--- Entries supplied ---

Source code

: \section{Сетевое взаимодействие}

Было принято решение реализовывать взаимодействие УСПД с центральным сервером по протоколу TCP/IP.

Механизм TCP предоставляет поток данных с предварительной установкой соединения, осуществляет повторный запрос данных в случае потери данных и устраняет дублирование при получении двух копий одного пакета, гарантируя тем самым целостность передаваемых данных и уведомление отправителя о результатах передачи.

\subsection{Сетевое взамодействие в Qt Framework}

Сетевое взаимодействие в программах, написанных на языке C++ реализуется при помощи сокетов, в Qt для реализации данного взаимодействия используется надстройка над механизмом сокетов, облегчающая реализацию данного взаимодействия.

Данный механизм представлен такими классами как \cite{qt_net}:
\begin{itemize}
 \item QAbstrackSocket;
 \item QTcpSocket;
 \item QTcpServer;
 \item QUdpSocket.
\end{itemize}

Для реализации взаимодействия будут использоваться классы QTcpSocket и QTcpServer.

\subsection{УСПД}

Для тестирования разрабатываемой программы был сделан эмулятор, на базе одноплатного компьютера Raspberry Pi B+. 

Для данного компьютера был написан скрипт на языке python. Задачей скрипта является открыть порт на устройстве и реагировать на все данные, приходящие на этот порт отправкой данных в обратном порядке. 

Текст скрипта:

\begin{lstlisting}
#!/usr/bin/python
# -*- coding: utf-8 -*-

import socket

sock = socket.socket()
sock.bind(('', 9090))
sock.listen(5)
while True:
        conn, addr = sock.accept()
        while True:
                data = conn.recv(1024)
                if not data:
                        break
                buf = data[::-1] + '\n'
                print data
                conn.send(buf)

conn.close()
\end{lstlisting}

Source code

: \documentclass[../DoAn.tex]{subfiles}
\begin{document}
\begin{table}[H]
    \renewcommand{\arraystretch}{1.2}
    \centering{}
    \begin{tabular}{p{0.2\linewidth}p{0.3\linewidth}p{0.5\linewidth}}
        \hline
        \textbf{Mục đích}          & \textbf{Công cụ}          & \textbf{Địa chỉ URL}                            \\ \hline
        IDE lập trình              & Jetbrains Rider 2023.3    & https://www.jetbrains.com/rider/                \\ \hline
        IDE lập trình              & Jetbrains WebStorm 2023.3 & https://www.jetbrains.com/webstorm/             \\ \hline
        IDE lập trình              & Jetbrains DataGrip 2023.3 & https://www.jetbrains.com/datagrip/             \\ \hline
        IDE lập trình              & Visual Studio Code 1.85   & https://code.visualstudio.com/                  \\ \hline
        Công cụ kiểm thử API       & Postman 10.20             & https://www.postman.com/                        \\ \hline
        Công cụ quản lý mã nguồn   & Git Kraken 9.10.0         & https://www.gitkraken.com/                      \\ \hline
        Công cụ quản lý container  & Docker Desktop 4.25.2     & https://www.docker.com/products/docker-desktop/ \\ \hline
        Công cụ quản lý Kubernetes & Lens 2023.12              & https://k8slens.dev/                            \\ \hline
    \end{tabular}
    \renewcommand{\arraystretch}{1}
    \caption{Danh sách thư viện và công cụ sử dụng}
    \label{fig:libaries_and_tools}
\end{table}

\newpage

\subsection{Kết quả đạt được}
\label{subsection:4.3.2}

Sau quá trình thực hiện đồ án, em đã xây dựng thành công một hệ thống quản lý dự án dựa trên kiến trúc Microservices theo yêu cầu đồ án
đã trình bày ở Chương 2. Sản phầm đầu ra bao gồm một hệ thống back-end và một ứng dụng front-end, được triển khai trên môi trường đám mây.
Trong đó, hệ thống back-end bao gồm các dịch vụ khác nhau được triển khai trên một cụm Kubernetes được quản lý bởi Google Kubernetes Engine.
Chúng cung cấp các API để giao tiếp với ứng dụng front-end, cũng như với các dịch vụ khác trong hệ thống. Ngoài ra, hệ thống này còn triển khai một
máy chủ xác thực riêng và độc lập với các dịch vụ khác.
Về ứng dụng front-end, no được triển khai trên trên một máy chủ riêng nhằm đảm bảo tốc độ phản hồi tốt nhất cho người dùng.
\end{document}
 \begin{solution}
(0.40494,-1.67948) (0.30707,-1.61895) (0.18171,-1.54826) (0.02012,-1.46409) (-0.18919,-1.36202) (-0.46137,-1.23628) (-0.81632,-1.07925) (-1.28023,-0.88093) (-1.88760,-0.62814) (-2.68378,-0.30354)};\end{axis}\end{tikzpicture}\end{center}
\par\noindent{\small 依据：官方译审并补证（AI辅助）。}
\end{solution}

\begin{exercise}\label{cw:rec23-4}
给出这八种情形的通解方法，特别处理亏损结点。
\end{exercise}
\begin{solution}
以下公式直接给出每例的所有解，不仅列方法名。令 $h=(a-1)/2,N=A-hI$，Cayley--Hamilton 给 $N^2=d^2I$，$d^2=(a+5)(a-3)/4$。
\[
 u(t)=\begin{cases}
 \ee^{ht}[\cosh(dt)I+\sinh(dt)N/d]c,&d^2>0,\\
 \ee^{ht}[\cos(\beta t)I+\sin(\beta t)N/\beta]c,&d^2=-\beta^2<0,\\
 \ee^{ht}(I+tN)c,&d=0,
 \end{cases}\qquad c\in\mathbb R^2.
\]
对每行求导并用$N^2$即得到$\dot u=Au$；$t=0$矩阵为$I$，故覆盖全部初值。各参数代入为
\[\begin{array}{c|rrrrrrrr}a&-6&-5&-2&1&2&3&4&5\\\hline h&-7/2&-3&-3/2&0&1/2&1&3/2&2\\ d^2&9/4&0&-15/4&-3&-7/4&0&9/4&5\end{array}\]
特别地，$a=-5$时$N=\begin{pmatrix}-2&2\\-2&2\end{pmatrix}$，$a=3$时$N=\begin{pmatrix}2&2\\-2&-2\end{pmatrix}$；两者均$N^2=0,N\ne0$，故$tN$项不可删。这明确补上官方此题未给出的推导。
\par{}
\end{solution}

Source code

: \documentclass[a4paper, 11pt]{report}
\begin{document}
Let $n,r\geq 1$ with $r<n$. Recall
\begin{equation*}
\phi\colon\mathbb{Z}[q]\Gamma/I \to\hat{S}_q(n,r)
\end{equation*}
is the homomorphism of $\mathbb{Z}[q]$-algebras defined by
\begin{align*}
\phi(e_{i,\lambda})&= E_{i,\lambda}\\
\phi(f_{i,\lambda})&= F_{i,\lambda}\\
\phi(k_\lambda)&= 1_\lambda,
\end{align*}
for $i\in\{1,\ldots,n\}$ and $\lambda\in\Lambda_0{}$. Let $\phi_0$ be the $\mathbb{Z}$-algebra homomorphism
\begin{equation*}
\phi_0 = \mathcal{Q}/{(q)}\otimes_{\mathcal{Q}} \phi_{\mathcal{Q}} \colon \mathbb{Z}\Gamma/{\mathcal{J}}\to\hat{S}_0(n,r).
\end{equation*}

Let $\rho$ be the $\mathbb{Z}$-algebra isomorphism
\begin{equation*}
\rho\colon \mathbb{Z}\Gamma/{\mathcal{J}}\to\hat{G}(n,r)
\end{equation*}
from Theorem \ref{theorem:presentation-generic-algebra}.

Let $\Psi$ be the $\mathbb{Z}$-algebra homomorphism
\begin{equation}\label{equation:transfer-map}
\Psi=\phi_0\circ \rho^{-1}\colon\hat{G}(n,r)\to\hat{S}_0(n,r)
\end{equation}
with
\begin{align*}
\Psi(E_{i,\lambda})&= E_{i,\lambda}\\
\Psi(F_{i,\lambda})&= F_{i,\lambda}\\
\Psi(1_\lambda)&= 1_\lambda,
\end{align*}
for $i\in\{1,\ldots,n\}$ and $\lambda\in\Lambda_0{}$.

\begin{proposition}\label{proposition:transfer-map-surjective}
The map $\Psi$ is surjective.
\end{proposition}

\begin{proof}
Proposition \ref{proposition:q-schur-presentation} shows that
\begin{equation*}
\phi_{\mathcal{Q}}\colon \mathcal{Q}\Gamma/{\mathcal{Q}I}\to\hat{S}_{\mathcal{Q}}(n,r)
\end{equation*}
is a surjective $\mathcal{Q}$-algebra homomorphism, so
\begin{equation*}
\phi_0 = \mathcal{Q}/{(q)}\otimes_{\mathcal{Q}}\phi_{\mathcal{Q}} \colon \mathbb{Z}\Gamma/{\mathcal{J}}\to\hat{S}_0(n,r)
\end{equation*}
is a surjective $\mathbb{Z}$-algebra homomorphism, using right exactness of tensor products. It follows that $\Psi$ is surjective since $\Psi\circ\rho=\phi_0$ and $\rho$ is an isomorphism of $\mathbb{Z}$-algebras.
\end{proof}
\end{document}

---

Within the data above, the lines from the one with "conn.send(buf)" to the one with "Công cụ quản lý container" must be repeated exactly; no other line belongs in the answer.

> **Completed task**:
                conn.send(buf)

conn.close()
\end{lstlisting}

Source code

: \documentclass[../DoAn.tex]{subfiles}
\begin{document}
\begin{table}[H]
    \renewcommand{\arraystretch}{1.2}
    \centering{}
    \begin{tabular}{p{0.2\linewidth}p{0.3\linewidth}p{0.5\linewidth}}
        \hline
        \textbf{Mục đích}          & \textbf{Công cụ}          & \textbf{Địa chỉ URL}                            \\ \hline
        IDE lập trình              & Jetbrains Rider 2023.3    & https://www.jetbrains.com/rider/                \\ \hline
        IDE lập trình              & Jetbrains WebStorm 2023.3 & https://www.jetbrains.com/webstorm/             \\ \hline
        IDE lập trình              & Jetbrains DataGrip 2023.3 & https://www.jetbrains.com/datagrip/             \\ \hline
        IDE lập trình              & Visual Studio Code 1.85   & https://code.visualstudio.com/                  \\ \hline
        Công cụ kiểm thử API       & Postman 10.20             & https://www.postman.com/                        \\ \hline
        Công cụ quản lý mã nguồn   & Git Kraken 9.10.0         & https://www.gitkraken.com/                      \\ \hline
        Công cụ quản lý container  & Docker Desktop 4.25.2     & https://www.docker.com/products/docker-desktop/ \\ \hline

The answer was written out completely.